As soon as my first son was born, I began to feel it: guilt. Omnipresent, constantly crushing, never-ending guilt. I felt it when I didn’t spend enough time with my newborn, felt it when I wasn’t able to breastfeed him, felt it when I had my second son and didn’t have one on one time with my oldest, felt it when neither one had eaten a single vegetable that day, and felt it when I yelled at them. Guilt, guilt, guilt.
Guilt can be destructive. While self-improvement is essential in parenting, feelings of guilt can lead to depression, anxiety and resentment.
I just gave birth to my third son. Parenting guilt has become an almost constant companion over these last five years. After quiet contemplation and re-evaluation of my priorities as a parent, I’ve been able to find a few ways to reduce this guilt. I don’t think I can ever extinguish it completely, but being able to minimize the guilt makes me a better parent, wife, worker and person.
Don’t be afraid to say ‘sorry’
On occasion I screw up. I yell at my kids, I punish them for something they didn’t do, or I just generally fall short. I’ve realized that apologizing to my kids not only makes me feel better, but it teaches them that there are healthy ways to right a wrong.

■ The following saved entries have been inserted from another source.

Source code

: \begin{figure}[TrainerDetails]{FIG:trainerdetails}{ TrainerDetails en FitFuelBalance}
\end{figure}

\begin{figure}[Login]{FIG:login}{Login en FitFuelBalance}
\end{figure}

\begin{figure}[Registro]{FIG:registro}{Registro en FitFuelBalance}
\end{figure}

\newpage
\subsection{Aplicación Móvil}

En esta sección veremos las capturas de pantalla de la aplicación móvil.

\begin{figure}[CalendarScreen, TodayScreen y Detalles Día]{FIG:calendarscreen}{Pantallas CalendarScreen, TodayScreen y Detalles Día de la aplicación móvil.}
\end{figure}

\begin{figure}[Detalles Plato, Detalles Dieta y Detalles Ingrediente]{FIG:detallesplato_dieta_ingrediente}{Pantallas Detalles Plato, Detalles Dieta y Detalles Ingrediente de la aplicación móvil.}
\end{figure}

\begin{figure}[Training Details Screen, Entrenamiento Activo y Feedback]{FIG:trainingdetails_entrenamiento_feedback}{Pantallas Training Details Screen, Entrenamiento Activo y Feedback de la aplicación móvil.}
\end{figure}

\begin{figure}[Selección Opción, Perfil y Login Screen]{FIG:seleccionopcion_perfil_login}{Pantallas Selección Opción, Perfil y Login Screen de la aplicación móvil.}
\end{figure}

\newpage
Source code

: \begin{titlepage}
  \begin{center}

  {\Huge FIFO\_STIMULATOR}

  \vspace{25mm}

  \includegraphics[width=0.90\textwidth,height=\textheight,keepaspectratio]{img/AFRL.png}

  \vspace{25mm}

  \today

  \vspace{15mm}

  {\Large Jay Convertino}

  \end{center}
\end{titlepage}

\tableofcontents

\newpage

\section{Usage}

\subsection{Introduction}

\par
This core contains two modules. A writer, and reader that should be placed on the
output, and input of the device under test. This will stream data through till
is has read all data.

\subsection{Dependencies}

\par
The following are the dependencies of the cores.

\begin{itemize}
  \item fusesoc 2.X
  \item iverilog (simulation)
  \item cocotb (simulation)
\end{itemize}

A few weeks ago I was having a particularly exhausting day. Work deadlines were looming, my newborn had been up frequently during the night, and, while it was almost noon, I was still in my pajamas and feeling like a slug. My two oldest boys disappeared for a while into their bedroom. I was anxious at the chance to sit down for a minute, but soon learned the break came at the expense of a new tube of finger paint, artistically smeared all over their floor.

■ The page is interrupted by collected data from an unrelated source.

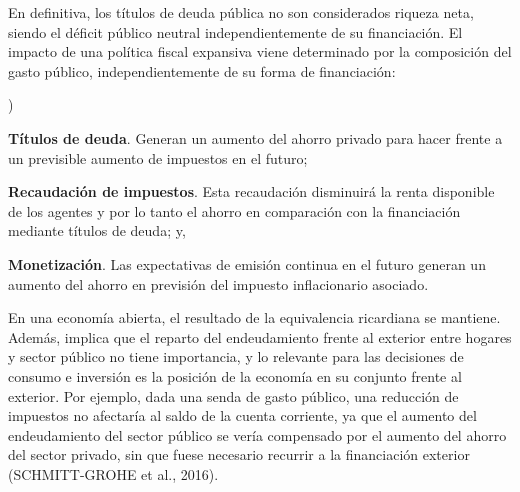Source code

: \documentclass[10pt,a4paper]{article}
\newcounter{alphaitem}
\newenvironment{la}
      {\begin{list}{\alph{alphaitem})}{%
          \usecounter{alphaitem}%
          \setlength{\leftmargin}{1cm}%
          \setlength{\parskip}{3pt}%
          \setlength{\itemsep}{0pt}%
          \setlength{\parsep}{0pt}%
      }}
      {\end{list}}
\begin{document}
En definitiva, los títulos de deuda pública no son considerados riqueza neta, siendo el déficit público neutral independientemente de su financiación. El impacto de una política fiscal expansiva viene determinado por la composición del gasto público, independientemente de su forma de financiación:
\begin{la}
    \item \textbf{Títulos de deuda}. Generan un aumento del ahorro privado para hacer frente a un previsible aumento de impuestos en el futuro;
    \item \textbf{Recaudación de impuestos}. Esta recaudación disminuirá la renta disponible de los agentes y por lo tanto el ahorro en comparación con la financiación mediante títulos de deuda; y,
    \item \textbf{Monetización}. Las expectativas de emisión continua en el futuro generan un aumento del ahorro en previsión del impuesto inflacionario asociado.
\end{la}

En una economía abierta, el resultado de la equivalencia ricardiana se mantiene. Además, implica que el reparto del endeudamiento frente al exterior entre hogares y sector público no tiene importancia, y lo relevante para las decisiones de consumo e inversión es la posición de la economía en su conjunto frente al exterior. Por ejemplo, dada una senda de gasto público, una reducción de impuestos no afectaría al saldo de la cuenta corriente, ya que el aumento del endeudamiento del sector público se vería compensado por el aumento del ahorro del sector privado, sin que fuese necesario recurrir a la financiación exterior (SCHMITT-GROHE et al., 2016).
\end{document}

I got super mad. I yelled. I told them they knew better, that they needed to clean up every spot of paint, and that it needed to be done now or Mom would “lose it.” They scurried around trying to clean things up, which only made the mess inevitably worse. My blood pressure started to rise as I realized cleaning things up would cost me precious minutes I didn’t have that day. I felt myself getting angrier, and in turn, feeling immediately guilty for that anger.
So I stopped. I sat down with my boys and gave them each a hug. I apologized for yelling, I helped them get some rags, and together we all cleaned up the mess.
Apologizing to my kids helps me feel like a more effective parent. While it doesn’t take away the impact negative parenting moments may have on my kids (and we all have them) it shows them that Mom is human, that she makes mistakes and that it’s OK to say sorry.
Admit that you’re a good parent
For whatever reason, moms especially have a hard time admitting to themselves when they are doing a good job. And most of us are doing a fantastic job.
I tend to let guilt shroud my self-confidence when it comes to parenting. I tend to be amazingly hard on myself. “Oh man, you should have read that book to Sam today when he came asking,” “I can’t believe I didn’t play more with the kids outside today,” “I spend too much time on my phone. I need to be more present for my kids.” These thoughts and a million like them cloud my days. They bring me down and create a fog of guilt around my head.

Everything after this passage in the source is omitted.